Pricing: Where Goal Mode Gets Expensive

Goal Mode is included with ChatGPT Plus ($20/month), Pro ($200/month), and Team ($25/user/month) subscriptions — but with rate limits that differ substantially by tier:

Plan	Goal Mode sessions per month	Max session duration	Concurrent sessions

| ChatGPT Plus ($20/mo) | 10 | 4 hours | 1 |

| ChatGPT Pro ($200/mo) | Unlimited | 12 hours | 3 |

| ChatGPT Team ($25/user/mo) | 25 per user | 4 hours | 1 |

| API (pay-per-token) | Unlimited | No limit | Depends on rate limit tier |

The Plus plan's 10 sessions per month is the primary constraint for heavy users.

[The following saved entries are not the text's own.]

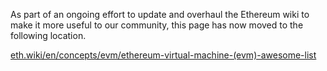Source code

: As part of an ongoing effort to update and overhaul the Ethereum wiki to make it more useful to our community, this page has now moved to the following location.

[eth.wiki/en/concepts/evm/ethereum-virtual-machine-(evm)-awesome-list](https://eth.wiki/en/concepts/evm/ethereum-virtual-machine-(evm)-awesome-list)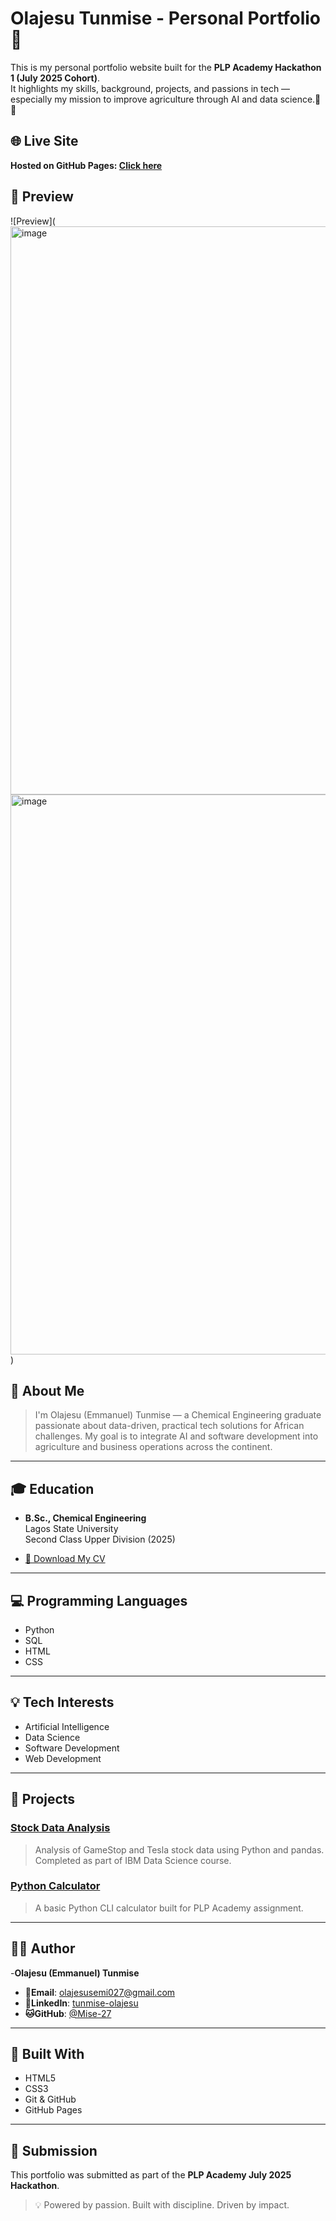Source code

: # Olajesu Tunmise - Personal Portfolio 🚀

This is my personal portfolio website built for the **PLP Academy Hackathon 1 (July 2025 Cohort)**.  
It highlights my skills, background, projects, and passions in tech — especially my mission to improve agriculture through AI and data science.🌾💡

## 🌐 Live Site
**Hosted on GitHub Pages: [Click here](https://Mise-27.github.io/Portfolio/)**


## 📸 Preview
![Preview](<img width="1893" height="909" alt="image" src="https://github.com/user-attachments/assets/cb3e6555-5167-4a24-a5f8-bc2ff10b623c" />
<img width="1900" height="896" alt="image" src="https://github.com/user-attachments/assets/9d4f8c32-e928-4071-be22-c1d5352f7a85" />
) 

## 🧠 About Me

> I'm Olajesu (Emmanuel) Tunmise — a Chemical Engineering graduate passionate about data-driven, practical tech solutions for African challenges. My goal is to integrate AI and software development into agriculture and business operations across the continent.

---

## 🎓 Education

- **B.Sc., Chemical Engineering**  
  Lagos State University  
  Second Class Upper Division (2025)

- [📄 Download My CV](Tunmise_Olajesu_CV.pdf)

---

## 💻 Programming Languages

- Python
- SQL
- HTML
- CSS

---

## 💡 Tech Interests

- Artificial Intelligence
- Data Science
- Software Development
- Web Development

---

## 🔨 Projects

### [Stock Data Analysis](https://github.com/Mise-27/IBM-Data-Science-Projects)
> Analysis of GameStop and Tesla stock data using Python and pandas. Completed as part of IBM Data Science course.

### [Python Calculator](https://github.com/Mise-27/PLP-Academy-Assignments)
> A basic Python CLI calculator built for PLP Academy assignment.

---

## 🧑‍💻 Author
-**Olajesu (Emmanuel) Tunmise**  
- **📧Email**: [olajesusemi027@gmail.com](mailto:olajesusemi027@gmail.com)
- **🔗LinkedIn**: [tunmise-olajesu](https://linkedin.com/in/tunmise-olajesu-820baa248)
- **🐱GitHub**: [@Mise-27](https://github.com/Mise-27)

---

## 🔧 Built With

- HTML5
- CSS3
- Git & GitHub
- GitHub Pages

---

## 🏁 Submission

This portfolio was submitted as part of the **PLP Academy July 2025 Hackathon**.

> 💡 Powered by passion. Built with discipline. Driven by impact.
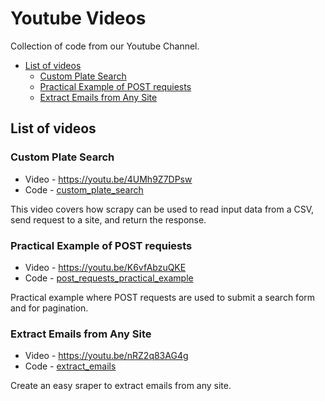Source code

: # Youtube Videos

Collection of code from our Youtube Channel.

- [List of videos](#list-of-videos)
  - [Custom Plate Search](#custom-plate-search)
  - [Practical Example of POST requiests](#practical-example-of-post-requiests)
  - [Extract Emails from Any Site](#extract-emails-from-any-site)

## List of videos

### Custom Plate Search

- Video - <https://youtu.be/4UMh9Z7DPsw>
- Code - [custom_plate_search](custom_plate_search)

This video covers how scrapy can be used to read input data from a CSV, send request to a site, and return the response.

### Practical Example of POST requiests

- Video - <https://youtu.be/K6vfAbzuQKE>
- Code -  [post_requests_practical_example](post_requests_practical_example)

Practical example where POST requests are used to submit a search form and for pagination.

### Extract Emails from Any Site

- Video - <https://youtu.be/nRZ2q83AG4g>
- Code -  [extract_emails](extract_emails)

Create an easy sraper to extract emails from any site.
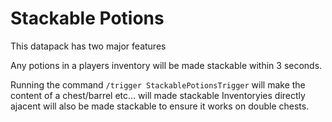 # Stackable Potions

This datapack has two major features

Any potions in a players inventory will be made stackable within 3 seconds.

Running the command `/trigger StackablePotionsTrigger` will make the content of a chest/barrel etc... will made stackable
Inventoryies directly ajacent will also be made stackable to ensure it works on double chests.
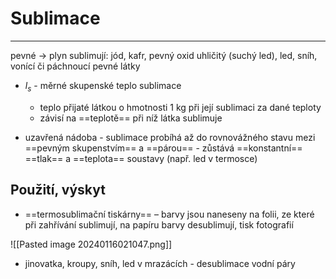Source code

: # Sublimace
---
pevné  $\longrightarrow$ plyn
sublimují: jód, kafr, pevný oxid uhličitý (suchý led), led, sníh, vonící či páchnoucí pevné látky

-  $l_s$ - měrné skupenské teplo sublimace  
	- teplo přijaté látkou o hmotnosti 1 kg při její sublimaci za dané teploty
	- závisí na ==teplotě== při níž látka sublimuje

- uzavřená nádoba - sublimace probíhá až do rovnovážného stavu mezi ==pevným skupenstvím==  a ==párou== - zůstává ==konstantní== ==tlak== a ==teplota== soustavy (např. led v termosce)

## Použití, výskyt
- ==termosublimační tiskárny== – barvy jsou naneseny na folii, ze které při zahřívání sublimují, na papíru barvy desublimují, tisk fotografií

![[Pasted image 20240116021047.png]]

-  jinovatka, kroupy, sníh, led v mrazácích  - desublimace vodní páry
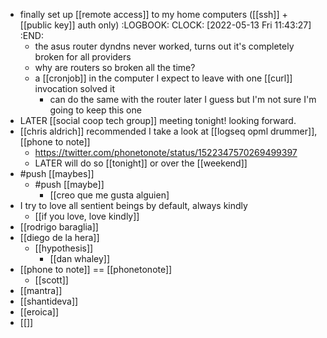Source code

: - finally set up [[remote access]] to my home computers ([[ssh]] + [[public key]] auth only)
  :LOGBOOK:
  CLOCK: [2022-05-13 Fri 11:43:27]
  :END:
	- the asus router dyndns never worked, turns out it's completely broken for all providers
	- why are routers so broken all the time?
	- a [[cronjob]] in the computer I expect to leave with one [[curl]] invocation solved it
		- can do the same with the router later I guess but I'm not sure I'm going to keep this one
- LATER [[social coop tech group]] meeting tonight! looking forward.
- [[chris aldrich]] recommended I take a look at [[logseq opml drummer]], [[phone to note]]
	- https://twitter.com/phonetonote/status/1522347570269499397
	- LATER will do so [[tonight]] or over the [[weekend]]
- #push [[maybes]]
	- #push [[maybe]]
		- [[creo que me gusta alguien]
- I try to love all sentient beings by default, always kindly
	- [[if you love, love kindly]]
- [[rodrigo baraglia]]
- [[diego de la hera]]
	- [[hypothesis]]
		- [[dan whaley]]
- [[phone to note]] == [[phonetonote]]
	- [[scott]]
- [[mantra]]
- [[shantideva]]
- [[eroica]]
- [[]]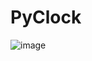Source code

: # PyClock
![image](https://user-images.githubusercontent.com/57471763/166909424-91c22f5b-de8a-47ad-8e47-56c75ef178f0.gif)
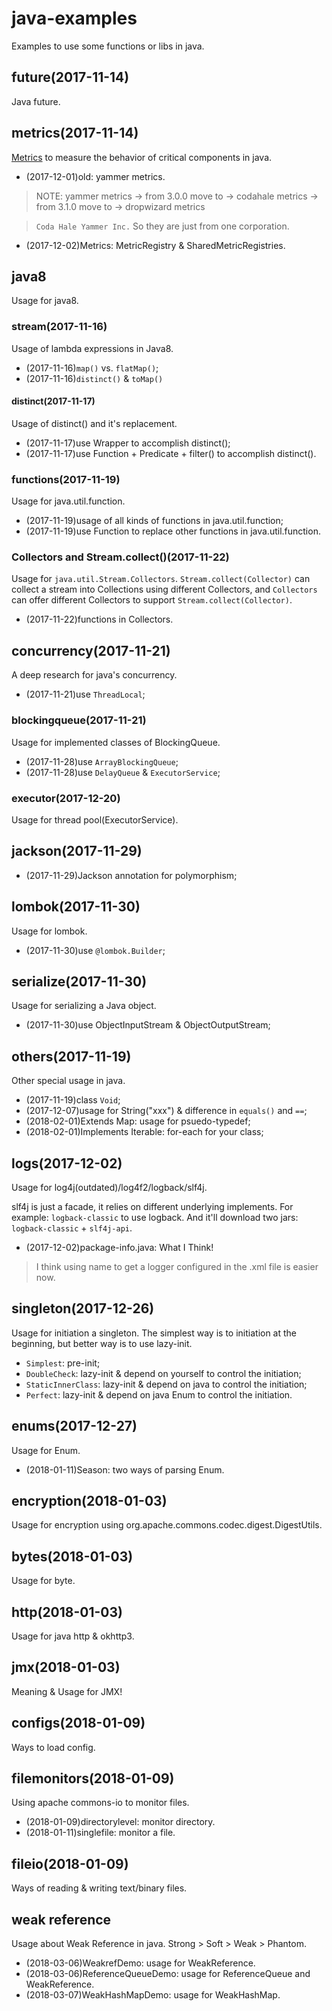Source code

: # java-examples
Examples to use some functions or libs in java.

## future(2017-11-14)
Java future.

## metrics(2017-11-14)
[Metrics](http://metrics.dropwizard.io) to measure the behavior of critical components in java.
- (2017-12-01)old: yammer metrics.

> NOTE: yammer metrics -> from 3.0.0 move to -> codahale metrics -> from 3.1.0 move to -> dropwizard metrics

> `Coda Hale Yammer Inc.` So they are just from one corporation.

- (2017-12-02)Metrics: MetricRegistry & SharedMetricRegistries.

## java8
Usage for java8.
### stream(2017-11-16)
Usage of lambda expressions in Java8.
- (2017-11-16)`map()` vs. `flatMap()`;
- (2017-11-16)`distinct()` & `toMap()`

#### distinct(2017-11-17)
Usage of distinct() and it's replacement.
- (2017-11-17)use Wrapper to accomplish distinct();
- (2017-11-17)use Function + Predicate + filter() to accomplish distinct().

### functions(2017-11-19)
Usage for java.util.function.
- (2017-11-19)usage of all kinds of functions in java.util.function;
- (2017-11-19)use Function to replace other functions in java.util.function.

### Collectors and Stream.collect()(2017-11-22)
Usage for `java.util.Stream.Collectors`. `Stream.collect(Collector)` can collect a stream
into Collections using different Collectors, and `Collectors` can offer
different Collectors to support `Stream.collect(Collector)`.
- (2017-11-22)functions in Collectors.

## concurrency(2017-11-21)
A deep research for java's concurrency.
- (2017-11-21)use `ThreadLocal`;

### blockingqueue(2017-11-21)
Usage for implemented classes of BlockingQueue.
- (2017-11-28)use `ArrayBlockingQueue`;
- (2017-11-28)use `DelayQueue` & `ExecutorService`;

### executor(2017-12-20)
Usage for thread pool(ExecutorService).

## jackson(2017-11-29)
- (2017-11-29)Jackson annotation for polymorphism;

## lombok(2017-11-30)
Usage for lombok.
- (2017-11-30)use `@lombok.Builder`;

## serialize(2017-11-30)
Usage for serializing a Java object.
- (2017-11-30)use ObjectInputStream & ObjectOutputStream;

## others(2017-11-19)
Other special usage in java.
- (2017-11-19)class `Void`;
- (2017-12-07)usage for String("xxx") & difference in `equals()` and `==`;
- (2018-02-01)Extends Map: usage for psuedo-typedef;
- (2018-02-01)Implements Iterable: for-each for your class;

## logs(2017-12-02)
Usage for log4j(outdated)/log4f2/logback/slf4j.

slf4j is just a facade, it relies on different underlying implements.
For example: `logback-classic` to use logback. And it'll download two
jars: `logback-classic` + `slf4j-api`.

- (2017-12-02)package-info.java: What I Think!
> I think using name to get a logger configured in the .xml file is easier now.

## singleton(2017-12-26)
Usage for initiation a singleton. The simplest way is to initiation at the beginning, but better way is to use lazy-init.
- `Simplest`: pre-init;
- `DoubleCheck`: lazy-init & depend on yourself to control the initiation;
- `StaticInnerClass`: lazy-init & depend on java to control the initiation;
- `Perfect`: lazy-init & depend on java Enum to control the initiation.

## enums(2017-12-27)
Usage for Enum.
- (2018-01-11)Season: two ways of parsing Enum.

## encryption(2018-01-03)
Usage for encryption using org.apache.commons.codec.digest.DigestUtils.

## bytes(2018-01-03)
Usage for byte.

## http(2018-01-03)
Usage for java http & okhttp3.

## jmx(2018-01-03)
Meaning & Usage for JMX!

## configs(2018-01-09)
Ways to load config.

## filemonitors(2018-01-09)
Using apache commons-io to monitor files.
- (2018-01-09)directorylevel: monitor directory.
- (2018-01-11)singlefile: monitor a file.

## fileio(2018-01-09)
Ways of reading & writing text/binary files.

## weak reference
Usage about Weak Reference in java.
Strong > Soft > Weak > Phantom.
- (2018-03-06)WeakrefDemo: usage for WeakReference.
- (2018-03-06)ReferenceQueueDemo: usage for ReferenceQueue and WeakReference.
- (2018-03-07)WeakHashMapDemo: usage for WeakHashMap.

A 4-hour session that covers a significant feature is one session. Run more than 10 meaningful autonomous tasks per month and you are on Plus hitting the ceiling regularly. For $200/month, Pro eliminates that ceiling but is a steep jump.

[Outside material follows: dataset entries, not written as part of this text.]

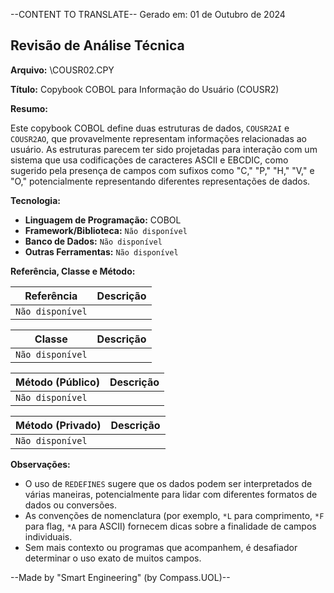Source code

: --CONTENT TO TRANSLATE--
Gerado em: 01 de Outubro de 2024

## Revisão de Análise Técnica

**Arquivo:**  \COUSR02.CPY

**Título:**  Copybook COBOL para Informação do Usuário (COUSR2)

**Resumo:** 

Este copybook COBOL define duas estruturas de dados, `COUSR2AI` e `COUSR2AO`, que provavelmente representam informações relacionadas ao usuário. As estruturas parecem ter sido projetadas para interação com um sistema que usa codificações de caracteres ASCII e EBCDIC, como sugerido pela presença de campos com sufixos como "C," "P," "H," "V," e "O," potencialmente representando diferentes representações de dados.

**Tecnologia:**

* **Linguagem de Programação:** COBOL
* **Framework/Biblioteca:** `Não disponível`
* **Banco de Dados:** `Não disponível`
* **Outras Ferramentas:** `Não disponível`

**Referência, Classe e Método:**

| Referência | Descrição |
|---|---|
| `Não disponível` |  |

| Classe | Descrição |
|---|---|
| `Não disponível` |  |

| Método (Público) | Descrição |
|---|---|
| `Não disponível` |  |

| Método (Privado) | Descrição |
|---|---|
| `Não disponível` |  |

 **Observações:**
* O uso de `REDEFINES` sugere que os dados podem ser interpretados de várias maneiras, potencialmente para lidar com diferentes formatos de dados ou conversões.
* As convenções de nomenclatura (por exemplo, `*L` para comprimento, `*F` para flag, `*A` para ASCII) fornecem dicas sobre a finalidade de campos individuais.
* Sem mais contexto ou programas que acompanhem, é desafiador determinar o uso exato de muitos campos.

--Made by "Smart Engineering" (by Compass.UOL)--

The API route exists for teams that need programmatic access: Goal Mode is available via the codex API endpoint with the goal_mode: true parameter. Pricing follows o4-mini token rates: $0.0011 input / $0.0044 output per 1K tokens. A full 4-hour autonomous session on a medium codebase consumes approximately 2–4 million tokens, costing $10–$20 per session via API.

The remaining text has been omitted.